В 1903 г. журнал «Новый путь» организационно объединил участников Петербургских религиозно‑философских собраний[329]. Перед Мережковскими встала задача вести в журнале тему общественно‑политической жизни. Им самим такая тема была не под силу, и к С. Булгакову и Н. Бердяеву для переговоров посылается знакомый с ними Г. Чулков. Осенью 1904 г. Н. Бердяев приезжает в Петербург для редактирования «Нового пути». С осенних номеров в журнале повеяло иным воздухом, как бы чужим (3. Гиппиус). В 1904–1905 гг. Н. Бердяев сотрудничает в журналах «Полярная звезда», «Вопросы философии и психологии», «Образование», «Голос юга», «Московский еженедельник». По отзывам Е. К. Герцык, дружившей[330] с Н. Бердяевым, он становится христианином уже в Петербурге, а 3. Гиппиус отмечала, что в это время, по ее пониманию, от всякой мистики и религии он был еще на «порядочном расстоянии». «Но как отличался Н. Бердяев от других новообращенных, готовых отречься и от разума, и от человеческой гордости…» – писала Е. Герцык[331].

В Москве 1905 г. Е. Герцык увидела Н. Бердяева «бездомным, только что порвавшим с петербургским кругом модернистов, с „Вопросами жизни“, где он был соредактором, с Мережковскими, тянувшими его в свое революционно‑духовное деланье». «Совсем недавний христианин, в Москве Н. Бердяев искал сближения с той, не надуманной в литературных салонах, а подлинной и народной жизнью Церкви»[332]. В 1907 г. Н. Бердяев вслед С. Булгакову делает попытку примкнуть к московскому движению «православного возрождения»; вместе с С. Булгаковым, В. Эрном, Е. Трубецким, П. Флоренским, Г. Рачинским он участвовал в организации Московского религиозно‑философского общества памяти Вл. Соловьева, сотрудничал в издательстве «Путь», где был издан ряд его работ; общался с кругом глубоко православных людей, сплотившихся вокруг Ф. Д. Самарина, М. А. Новоселова[333], архимандрита Феодора (Поздеевского), посещал Зосимову пустынь.
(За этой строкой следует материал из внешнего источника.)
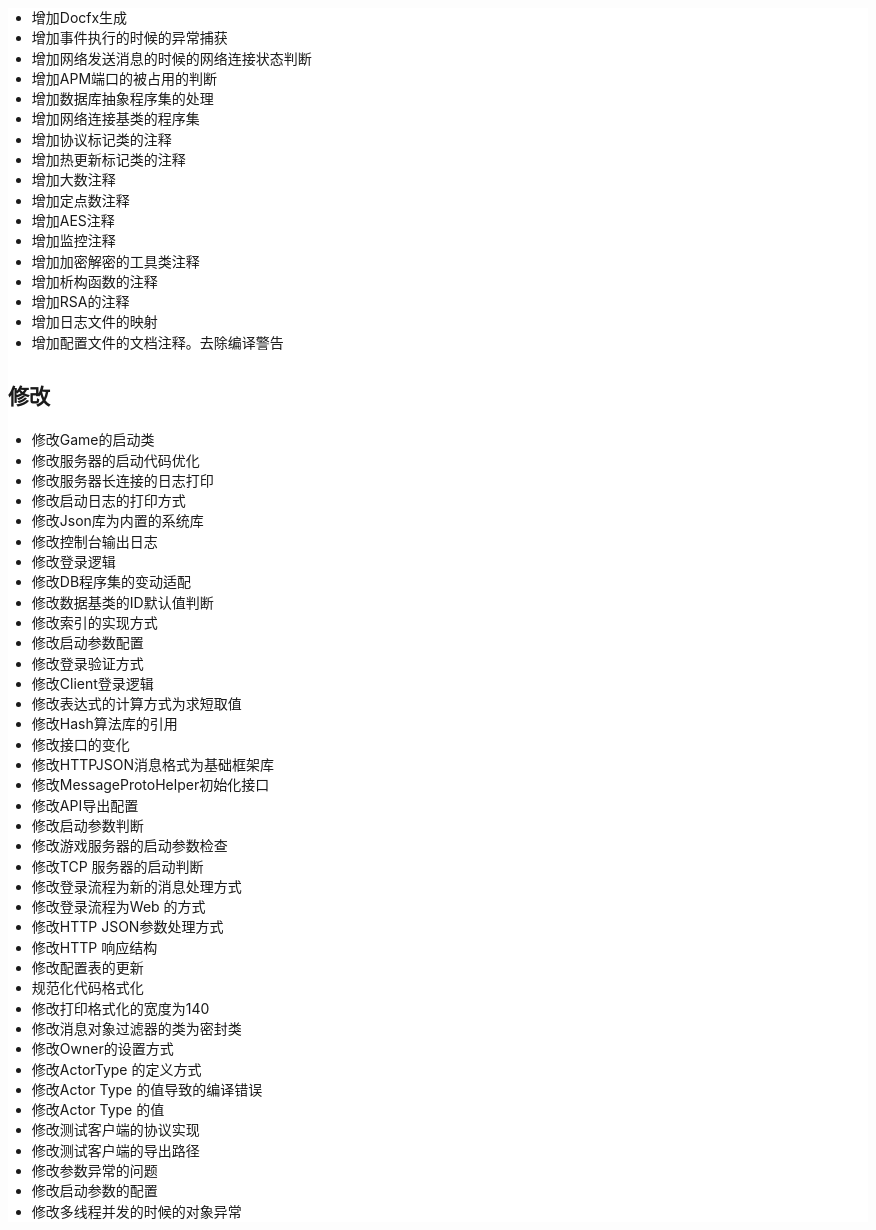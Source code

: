 * 增加Docfx生成
* 增加事件执行的时候的异常捕获
* 增加网络发送消息的时候的网络连接状态判断
* 增加APM端口的被占用的判断
* 增加数据库抽象程序集的处理
* 增加网络连接基类的程序集
* 增加协议标记类的注释
* 增加热更新标记类的注释
* 增加大数注释
* 增加定点数注释
* 增加AES注释
* 增加监控注释
* 增加加密解密的工具类注释
* 增加析构函数的注释
* 增加RSA的注释
* 增加日志文件的映射
* 增加配置文件的文档注释。去除编译警告

## 修改

* 修改Game的启动类
* 修改服务器的启动代码优化
* 修改服务器长连接的日志打印
* 修改启动日志的打印方式
* 修改Json库为内置的系统库
* 修改控制台输出日志
* 修改登录逻辑
* 修改DB程序集的变动适配
* 修改数据基类的ID默认值判断
* 修改索引的实现方式
* 修改启动参数配置
* 修改登录验证方式
* 修改Client登录逻辑
* 修改表达式的计算方式为求短取值
* 修改Hash算法库的引用
* 修改接口的变化
* 修改HTTPJSON消息格式为基础框架库
* 修改MessageProtoHelper初始化接口
* 修改API导出配置
* 修改启动参数判断
* 修改游戏服务器的启动参数检查
* 修改TCP 服务器的启动判断
* 修改登录流程为新的消息处理方式
* 修改登录流程为Web 的方式
* 修改HTTP JSON参数处理方式
* 修改HTTP 响应结构
* 修改配置表的更新
* 规范化代码格式化
* 修改打印格式化的宽度为140
* 修改消息对象过滤器的类为密封类
* 修改Owner的设置方式
* 修改ActorType 的定义方式
* 修改Actor Type 的值导致的编译错误
* 修改Actor Type 的值
* 修改测试客户端的协议实现
* 修改测试客户端的导出路径
* 修改参数异常的问题
* 修改启动参数的配置
* 修改多线程并发的时候的对象异常
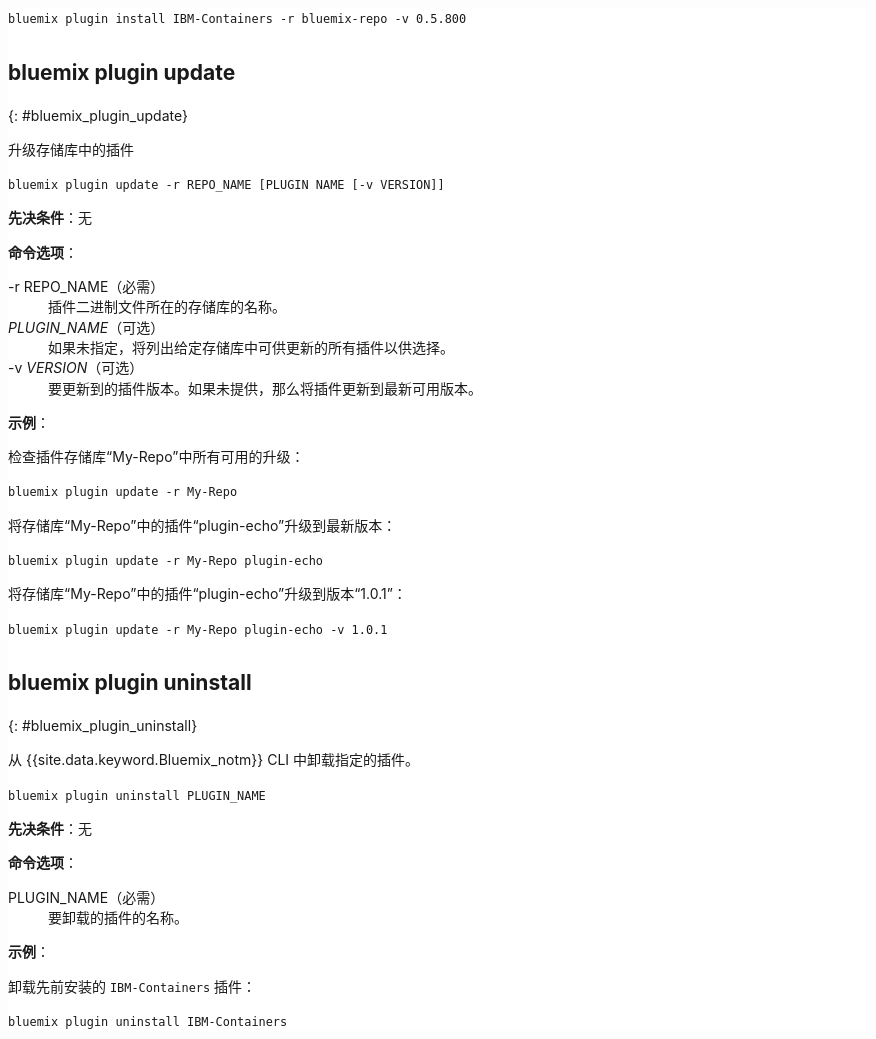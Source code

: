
 ```
bluemix plugin install IBM-Containers -r bluemix-repo -v 0.5.800
```

## bluemix plugin update
{: #bluemix_plugin_update}

升级存储库中的插件

```
bluemix plugin update -r REPO_NAME [PLUGIN NAME [-v VERSION]]
```

<strong>先决条件</strong>：无

<strong>命令选项</strong>：
<dl>
 <dt>-r REPO_NAME（必需）</dt>
 <dd>插件二进制文件所在的存储库的名称。</dd>
 <dt><i>PLUGIN_NAME</i>（可选）</dt>
 <dd>如果未指定，将列出给定存储库中可供更新的所有插件以供选择。</dd>
 <dt>-v <i>VERSION</i>（可选）</dt>
 <dd>要更新到的插件版本。如果未提供，那么将插件更新到最新可用版本。</dd>
</dl>

<strong>示例</strong>：

检查插件存储库“My-Repo”中所有可用的升级：

```
bluemix plugin update -r My-Repo
```

将存储库“My-Repo”中的插件“plugin-echo”升级到最新版本：

```
bluemix plugin update -r My-Repo plugin-echo
```

将存储库“My-Repo”中的插件“plugin-echo”升级到版本“1.0.1”：

```
bluemix plugin update -r My-Repo plugin-echo -v 1.0.1
```

## bluemix plugin uninstall
{: #bluemix_plugin_uninstall}

从 {{site.data.keyword.Bluemix_notm}} CLI 中卸载指定的插件。

```
bluemix plugin uninstall PLUGIN_NAME
```

<strong>先决条件</strong>：无

<strong>命令选项</strong>：

   <dl>
   <dt>PLUGIN_NAME（必需）</dt>
   <dd>要卸载的插件的名称。</dd>
    </dl>

<strong>示例</strong>：

卸载先前安装的 `IBM-Containers` 插件：

```
bluemix plugin uninstall IBM-Containers
```
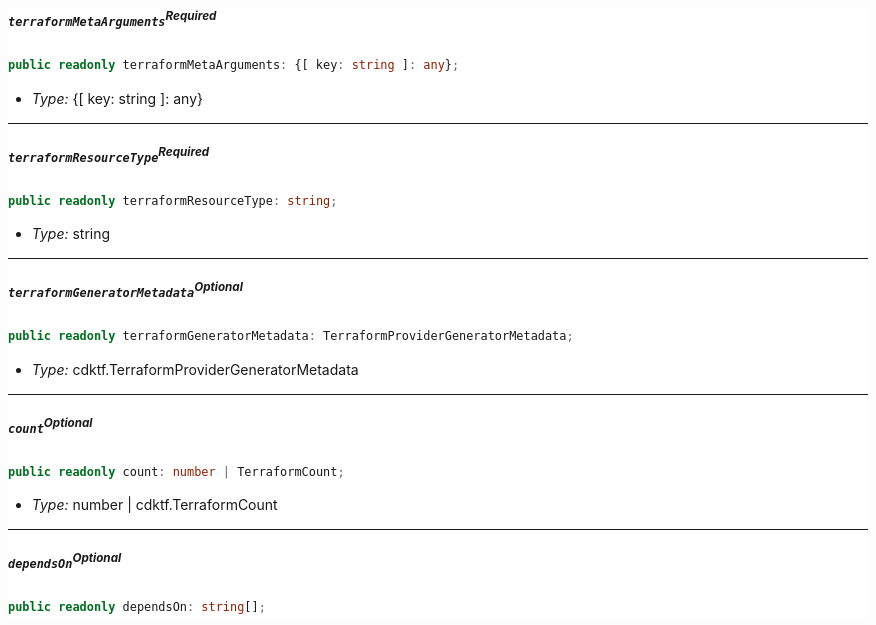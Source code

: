 
##### `terraformMetaArguments`<sup>Required</sup> <a name="terraformMetaArguments" id="@cdktf/provider-ionoscloud.dataIonoscloudBackupUnit.DataIonoscloudBackupUnit.property.terraformMetaArguments"></a>

```typescript
public readonly terraformMetaArguments: {[ key: string ]: any};
```

- *Type:* {[ key: string ]: any}

---

##### `terraformResourceType`<sup>Required</sup> <a name="terraformResourceType" id="@cdktf/provider-ionoscloud.dataIonoscloudBackupUnit.DataIonoscloudBackupUnit.property.terraformResourceType"></a>

```typescript
public readonly terraformResourceType: string;
```

- *Type:* string

---

##### `terraformGeneratorMetadata`<sup>Optional</sup> <a name="terraformGeneratorMetadata" id="@cdktf/provider-ionoscloud.dataIonoscloudBackupUnit.DataIonoscloudBackupUnit.property.terraformGeneratorMetadata"></a>

```typescript
public readonly terraformGeneratorMetadata: TerraformProviderGeneratorMetadata;
```

- *Type:* cdktf.TerraformProviderGeneratorMetadata

---

##### `count`<sup>Optional</sup> <a name="count" id="@cdktf/provider-ionoscloud.dataIonoscloudBackupUnit.DataIonoscloudBackupUnit.property.count"></a>

```typescript
public readonly count: number | TerraformCount;
```

- *Type:* number | cdktf.TerraformCount

---

##### `dependsOn`<sup>Optional</sup> <a name="dependsOn" id="@cdktf/provider-ionoscloud.dataIonoscloudBackupUnit.DataIonoscloudBackupUnit.property.dependsOn"></a>

```typescript
public readonly dependsOn: string[];
```
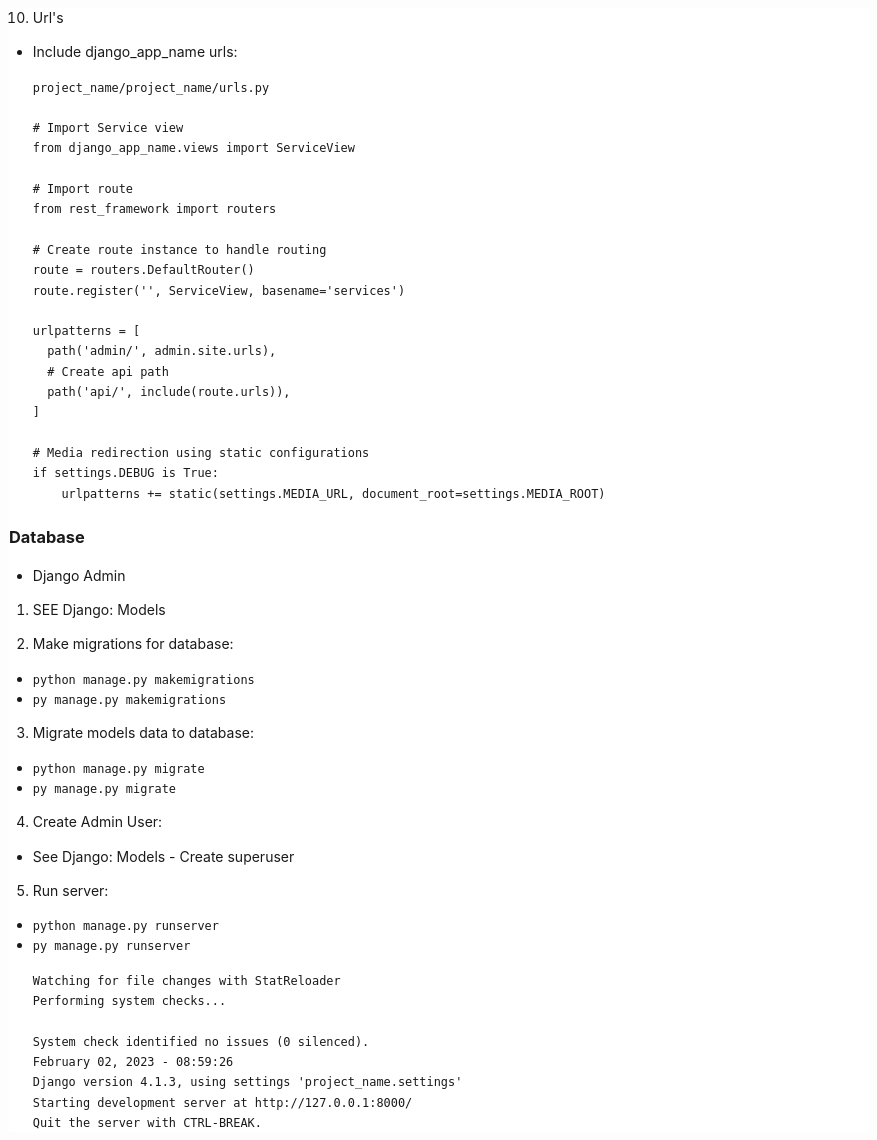 10. Url's
- Include django_app_name urls:
  ```
  project_name/project_name/urls.py

  # Import Service view
  from django_app_name.views import ServiceView

  # Import route
  from rest_framework import routers

  # Create route instance to handle routing
  route = routers.DefaultRouter()
  route.register('', ServiceView, basename='services')

  urlpatterns = [
    path('admin/', admin.site.urls),
    # Create api path
    path('api/', include(route.urls)),
  ]
  
  # Media redirection using static configurations
  if settings.DEBUG is True:
      urlpatterns += static(settings.MEDIA_URL, document_root=settings.MEDIA_ROOT)
  ```

### Database
- Django Admin

1. SEE Django: Models

2. Make migrations for database:
  - `python manage.py makemigrations`
  - `py manage.py makemigrations`

3. Migrate models data to database:
  - `python manage.py migrate`
  - `py manage.py migrate`

4. Create Admin User: 
- See Django: Models - Create superuser

5. Run server:
- `python manage.py runserver`
- `py manage.py runserver`
  ```
  Watching for file changes with StatReloader
  Performing system checks...

  System check identified no issues (0 silenced).
  February 02, 2023 - 08:59:26
  Django version 4.1.3, using settings 'project_name.settings'
  Starting development server at http://127.0.0.1:8000/
  Quit the server with CTRL-BREAK.
  ```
Беседы со старцами пустыни шокировали его отсутствием духовной свободы, как ее понимал сам Н. Бердяев, и резкими нападками на Л. Толстого. Анархистского рода понимание «свободы» никак не состыковывалось в сознании философа с пониманием свободы по‑христиански как свободы от греха, от сковывающей внутреннюю свободу страстности. Е. Герцык, по‑своему видевшая московский круг общения Н. Бердяева, отмечала: «Всего труднее ему было общение с философами православия: Булгаковым, Эрном, Флоренским; всегдашнее затаенное недоверие с их стороны, а с его – тоже затаенный, но кипящий в нем протест против их духовной трусости, затхлости»[334]. А. В. Карташев также считал, что Н. Бердяев чувствовал себя неуютно в среде «ортодоксов», и писал: он «не усидел в самом благоустроенном месте, в кружке московских неославянофильских православных собраний… он выскочил и бьется, хотя и на привязи, но в воздухе над этим московским кружком»[335]. Видимо, тогда и возникла у Н. Бердяева мысль о возобновлении Собраний.

«Бердяев только что приехал из Москвы, – писал 6 февраля А. Карташев Д. Философову, – читал там реферат в Религиозно‑философском обществе. Затевает открыть такое же и здесь. В субботу у него учредительное собрание: Аскольдов, Успенский, Лосский, Нестор Котляревский, Перескочков, Тернавцев, Розанов, Ельчанинов, Булгаков». О С. Булгакове А. Карташев там же сообщает: «Булгаков поразил Бердяева. Уже критически относится (и даже очень) к Эрну и Свенцицкому. Не может ходить в правительственную Церковь, враждует с аскетизмом, носится с Песнью Песней, говорит о значении пола в религии… говорит о новом откровении и не ждет многого от попов»[336].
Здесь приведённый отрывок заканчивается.